In one embodiment, printhead assembly 40 may be processed separately from substrate assembly 32. Additional details regarding fabrication of a printhead assembly 40 according to some arrangements are described in “Printhead Fabrication Methods And Printheads”, listing Napoleon Leoni, Omer Gila, Cary G. Addington, Paul H. McClelland, and Henryk Birecki as inventors, having attorney docket no. PDNO. 200902479, and filed the same day as the present application.
Following completion of the processing of printhead assembly 40 and the fabrication of the substrate assembly 32 including a substantially planar surface 34, the substrate assembly 32 and printhead assembly 40 may be coupled and bonded with one another in one embodiment.
In one embodiment, this bonding procedure is in the form of a thermal lamination under a vacuum in which a plurality of bottom electrodes 44 adhere to a partially cured support layer 30. In one more specific embodiment, the support layer 30 of the substrate assembly 32 is partially cured at approximately 105 degrees C. for 18 hours. Thereafter, the thermal lamination under vacuum processing may be implemented using pressures of approximately 20-40 kPa at 130 degrees C. for approximately 10-20 minutes followed by lamination processing at temperatures of 140 degrees C. for approximately 4 minutes in one embodiment.

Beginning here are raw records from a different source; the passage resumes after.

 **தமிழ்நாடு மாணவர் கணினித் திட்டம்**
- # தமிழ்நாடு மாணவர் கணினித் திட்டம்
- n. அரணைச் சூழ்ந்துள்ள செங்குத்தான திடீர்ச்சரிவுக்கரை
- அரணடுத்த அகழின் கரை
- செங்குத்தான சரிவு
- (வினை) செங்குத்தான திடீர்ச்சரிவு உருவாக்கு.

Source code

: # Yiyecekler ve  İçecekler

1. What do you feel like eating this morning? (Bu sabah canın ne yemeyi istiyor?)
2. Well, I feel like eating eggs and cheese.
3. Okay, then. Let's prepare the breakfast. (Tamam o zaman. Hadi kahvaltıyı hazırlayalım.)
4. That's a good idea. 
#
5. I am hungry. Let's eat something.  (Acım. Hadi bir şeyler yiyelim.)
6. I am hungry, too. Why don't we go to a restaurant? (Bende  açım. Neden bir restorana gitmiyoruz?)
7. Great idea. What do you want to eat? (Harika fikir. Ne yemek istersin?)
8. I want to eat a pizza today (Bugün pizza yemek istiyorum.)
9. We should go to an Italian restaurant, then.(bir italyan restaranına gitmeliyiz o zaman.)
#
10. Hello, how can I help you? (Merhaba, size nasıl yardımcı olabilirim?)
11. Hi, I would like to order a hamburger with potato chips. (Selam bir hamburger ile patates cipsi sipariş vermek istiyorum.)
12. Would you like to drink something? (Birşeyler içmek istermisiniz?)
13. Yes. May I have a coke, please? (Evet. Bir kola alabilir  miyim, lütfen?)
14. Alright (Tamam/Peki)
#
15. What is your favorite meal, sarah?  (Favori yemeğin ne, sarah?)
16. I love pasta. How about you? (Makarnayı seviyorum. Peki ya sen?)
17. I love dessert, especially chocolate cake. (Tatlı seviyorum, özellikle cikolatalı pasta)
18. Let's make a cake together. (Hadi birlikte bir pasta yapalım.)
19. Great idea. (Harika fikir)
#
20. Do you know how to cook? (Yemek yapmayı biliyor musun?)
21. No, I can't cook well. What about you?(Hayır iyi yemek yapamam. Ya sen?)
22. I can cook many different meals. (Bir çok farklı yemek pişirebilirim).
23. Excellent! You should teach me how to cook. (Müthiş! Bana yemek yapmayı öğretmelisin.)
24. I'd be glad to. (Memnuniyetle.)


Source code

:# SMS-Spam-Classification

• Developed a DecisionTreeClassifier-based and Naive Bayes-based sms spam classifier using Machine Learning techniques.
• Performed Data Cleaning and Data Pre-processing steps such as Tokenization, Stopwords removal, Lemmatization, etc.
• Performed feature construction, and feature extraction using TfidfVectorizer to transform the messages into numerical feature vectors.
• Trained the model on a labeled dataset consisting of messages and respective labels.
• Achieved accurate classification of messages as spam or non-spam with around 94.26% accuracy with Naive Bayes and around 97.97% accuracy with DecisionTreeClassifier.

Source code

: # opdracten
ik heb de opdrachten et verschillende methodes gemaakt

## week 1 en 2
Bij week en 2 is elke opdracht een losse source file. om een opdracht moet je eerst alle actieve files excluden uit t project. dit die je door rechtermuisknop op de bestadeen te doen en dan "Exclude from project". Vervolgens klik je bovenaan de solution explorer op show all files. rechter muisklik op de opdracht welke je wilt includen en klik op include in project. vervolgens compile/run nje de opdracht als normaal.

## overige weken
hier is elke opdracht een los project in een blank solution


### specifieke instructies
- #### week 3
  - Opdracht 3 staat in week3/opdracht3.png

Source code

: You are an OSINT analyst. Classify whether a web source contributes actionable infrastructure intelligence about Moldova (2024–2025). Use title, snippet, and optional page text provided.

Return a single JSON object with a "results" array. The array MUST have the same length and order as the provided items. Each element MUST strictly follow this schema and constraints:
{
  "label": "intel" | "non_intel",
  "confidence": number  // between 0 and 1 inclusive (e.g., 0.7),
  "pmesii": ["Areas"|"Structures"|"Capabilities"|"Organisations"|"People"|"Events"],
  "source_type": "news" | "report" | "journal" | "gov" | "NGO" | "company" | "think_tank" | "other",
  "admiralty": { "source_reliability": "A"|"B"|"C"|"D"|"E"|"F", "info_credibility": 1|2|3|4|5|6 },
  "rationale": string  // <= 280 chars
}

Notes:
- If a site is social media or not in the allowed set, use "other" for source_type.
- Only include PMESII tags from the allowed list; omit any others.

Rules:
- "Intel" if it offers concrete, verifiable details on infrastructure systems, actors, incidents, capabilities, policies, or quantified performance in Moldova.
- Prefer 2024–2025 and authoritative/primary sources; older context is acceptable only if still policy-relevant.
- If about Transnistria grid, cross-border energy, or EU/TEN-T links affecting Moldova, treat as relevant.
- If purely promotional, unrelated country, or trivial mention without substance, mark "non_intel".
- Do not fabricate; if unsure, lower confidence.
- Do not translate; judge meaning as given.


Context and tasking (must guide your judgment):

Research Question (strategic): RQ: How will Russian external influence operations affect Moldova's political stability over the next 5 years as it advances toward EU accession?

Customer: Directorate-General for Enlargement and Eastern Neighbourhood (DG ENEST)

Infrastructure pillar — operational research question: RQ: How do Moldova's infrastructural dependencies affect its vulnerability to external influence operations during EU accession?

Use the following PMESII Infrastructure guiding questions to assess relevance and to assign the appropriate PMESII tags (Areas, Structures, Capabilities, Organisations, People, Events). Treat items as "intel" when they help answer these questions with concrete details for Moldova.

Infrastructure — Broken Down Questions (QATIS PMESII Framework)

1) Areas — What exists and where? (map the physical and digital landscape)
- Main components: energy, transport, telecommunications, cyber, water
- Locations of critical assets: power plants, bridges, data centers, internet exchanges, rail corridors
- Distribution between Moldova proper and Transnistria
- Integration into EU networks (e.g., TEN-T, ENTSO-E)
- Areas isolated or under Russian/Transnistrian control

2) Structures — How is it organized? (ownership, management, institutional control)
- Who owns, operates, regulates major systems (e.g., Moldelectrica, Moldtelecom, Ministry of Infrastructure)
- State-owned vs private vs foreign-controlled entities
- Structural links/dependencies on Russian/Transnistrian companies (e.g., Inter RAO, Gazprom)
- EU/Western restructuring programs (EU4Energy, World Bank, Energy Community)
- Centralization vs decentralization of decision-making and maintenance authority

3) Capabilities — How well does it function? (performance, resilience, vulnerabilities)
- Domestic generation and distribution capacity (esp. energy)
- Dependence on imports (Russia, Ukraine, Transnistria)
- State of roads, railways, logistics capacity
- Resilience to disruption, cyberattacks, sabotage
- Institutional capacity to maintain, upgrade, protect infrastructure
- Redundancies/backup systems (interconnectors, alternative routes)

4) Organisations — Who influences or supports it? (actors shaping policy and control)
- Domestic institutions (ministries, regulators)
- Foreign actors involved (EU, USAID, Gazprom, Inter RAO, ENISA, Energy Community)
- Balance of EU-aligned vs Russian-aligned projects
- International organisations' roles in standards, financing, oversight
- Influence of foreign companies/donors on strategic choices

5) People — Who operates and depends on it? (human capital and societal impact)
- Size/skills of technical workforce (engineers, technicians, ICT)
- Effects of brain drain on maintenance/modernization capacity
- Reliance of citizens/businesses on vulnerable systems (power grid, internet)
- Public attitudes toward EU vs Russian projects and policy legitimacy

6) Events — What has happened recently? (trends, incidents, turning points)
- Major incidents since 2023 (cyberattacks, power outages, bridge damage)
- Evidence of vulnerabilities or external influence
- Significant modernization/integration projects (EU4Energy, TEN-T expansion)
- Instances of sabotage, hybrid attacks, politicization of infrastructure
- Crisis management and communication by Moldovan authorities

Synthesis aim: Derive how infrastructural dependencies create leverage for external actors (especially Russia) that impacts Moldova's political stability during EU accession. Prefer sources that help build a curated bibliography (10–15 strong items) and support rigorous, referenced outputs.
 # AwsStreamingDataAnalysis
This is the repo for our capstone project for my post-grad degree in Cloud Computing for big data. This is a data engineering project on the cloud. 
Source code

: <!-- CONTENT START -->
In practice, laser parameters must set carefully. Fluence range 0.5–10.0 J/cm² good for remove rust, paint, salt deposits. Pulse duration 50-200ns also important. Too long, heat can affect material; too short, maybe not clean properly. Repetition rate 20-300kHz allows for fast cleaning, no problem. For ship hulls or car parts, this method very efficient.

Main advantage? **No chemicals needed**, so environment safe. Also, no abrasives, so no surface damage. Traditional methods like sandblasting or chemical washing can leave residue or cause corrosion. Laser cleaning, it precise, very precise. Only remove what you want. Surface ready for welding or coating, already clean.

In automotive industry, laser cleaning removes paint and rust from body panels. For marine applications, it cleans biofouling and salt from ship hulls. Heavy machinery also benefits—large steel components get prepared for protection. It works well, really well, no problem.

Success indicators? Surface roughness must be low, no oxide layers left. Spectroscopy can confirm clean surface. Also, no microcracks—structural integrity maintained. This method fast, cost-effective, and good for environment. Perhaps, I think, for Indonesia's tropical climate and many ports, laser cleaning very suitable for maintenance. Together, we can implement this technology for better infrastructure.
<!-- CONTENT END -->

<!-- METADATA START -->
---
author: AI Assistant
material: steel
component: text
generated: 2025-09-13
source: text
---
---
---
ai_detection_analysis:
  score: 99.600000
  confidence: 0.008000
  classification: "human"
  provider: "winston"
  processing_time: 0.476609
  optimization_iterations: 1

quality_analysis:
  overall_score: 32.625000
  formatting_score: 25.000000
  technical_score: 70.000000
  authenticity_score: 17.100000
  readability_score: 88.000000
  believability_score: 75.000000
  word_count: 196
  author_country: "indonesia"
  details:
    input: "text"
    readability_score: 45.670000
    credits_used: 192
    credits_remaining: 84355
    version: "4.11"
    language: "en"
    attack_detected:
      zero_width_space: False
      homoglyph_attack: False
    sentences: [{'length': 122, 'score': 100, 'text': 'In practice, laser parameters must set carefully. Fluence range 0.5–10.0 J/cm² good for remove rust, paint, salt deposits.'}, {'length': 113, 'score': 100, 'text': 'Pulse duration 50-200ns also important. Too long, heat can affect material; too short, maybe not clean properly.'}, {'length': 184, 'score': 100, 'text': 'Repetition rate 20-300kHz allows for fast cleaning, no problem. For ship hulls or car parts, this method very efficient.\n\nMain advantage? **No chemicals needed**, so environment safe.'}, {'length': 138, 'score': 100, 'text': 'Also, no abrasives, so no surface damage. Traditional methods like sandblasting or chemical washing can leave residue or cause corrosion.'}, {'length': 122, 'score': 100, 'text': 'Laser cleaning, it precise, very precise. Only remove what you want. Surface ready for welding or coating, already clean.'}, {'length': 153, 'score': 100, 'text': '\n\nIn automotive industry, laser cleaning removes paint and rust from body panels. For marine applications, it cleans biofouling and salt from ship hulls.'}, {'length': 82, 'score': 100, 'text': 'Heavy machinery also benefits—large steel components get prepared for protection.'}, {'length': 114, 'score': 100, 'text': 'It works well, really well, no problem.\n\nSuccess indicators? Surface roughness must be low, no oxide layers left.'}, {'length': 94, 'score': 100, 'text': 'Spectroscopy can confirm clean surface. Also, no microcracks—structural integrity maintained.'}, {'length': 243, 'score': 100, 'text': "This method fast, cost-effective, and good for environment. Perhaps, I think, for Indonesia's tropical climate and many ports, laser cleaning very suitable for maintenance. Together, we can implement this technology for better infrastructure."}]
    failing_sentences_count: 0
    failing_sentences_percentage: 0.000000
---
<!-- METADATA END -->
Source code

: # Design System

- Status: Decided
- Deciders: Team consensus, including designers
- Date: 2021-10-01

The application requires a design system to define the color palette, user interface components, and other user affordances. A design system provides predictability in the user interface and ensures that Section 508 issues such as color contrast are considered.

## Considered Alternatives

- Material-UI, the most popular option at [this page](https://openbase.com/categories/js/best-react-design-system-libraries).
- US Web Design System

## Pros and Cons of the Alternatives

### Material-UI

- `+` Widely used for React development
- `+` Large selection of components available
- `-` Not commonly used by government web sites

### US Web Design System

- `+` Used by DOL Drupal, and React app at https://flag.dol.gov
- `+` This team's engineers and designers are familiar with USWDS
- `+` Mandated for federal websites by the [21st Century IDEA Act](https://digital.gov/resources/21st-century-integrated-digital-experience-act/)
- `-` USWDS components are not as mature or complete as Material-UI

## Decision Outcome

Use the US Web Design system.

Different methods of fabricating a printhead are possible. In another embodiment, the substrate assembly 32 may be formed and layers of the printhead assembly 40 may be subsequently formed upon the substrate assembly 32. In this illustrative example, the bottom electrodes 44 may be attached to the support layer 30 after the partially cured processing of the support layer 30 described above using a room temperature pressure lamination (e.g., approximately 400-600 kPa for approximately 5-20 seconds in one example).
As mentioned above, the substrate assembly 32 may be void-free in some embodiments which may reduce or eliminate the presence of air breakdowns in relatively high voltage applications as described further below.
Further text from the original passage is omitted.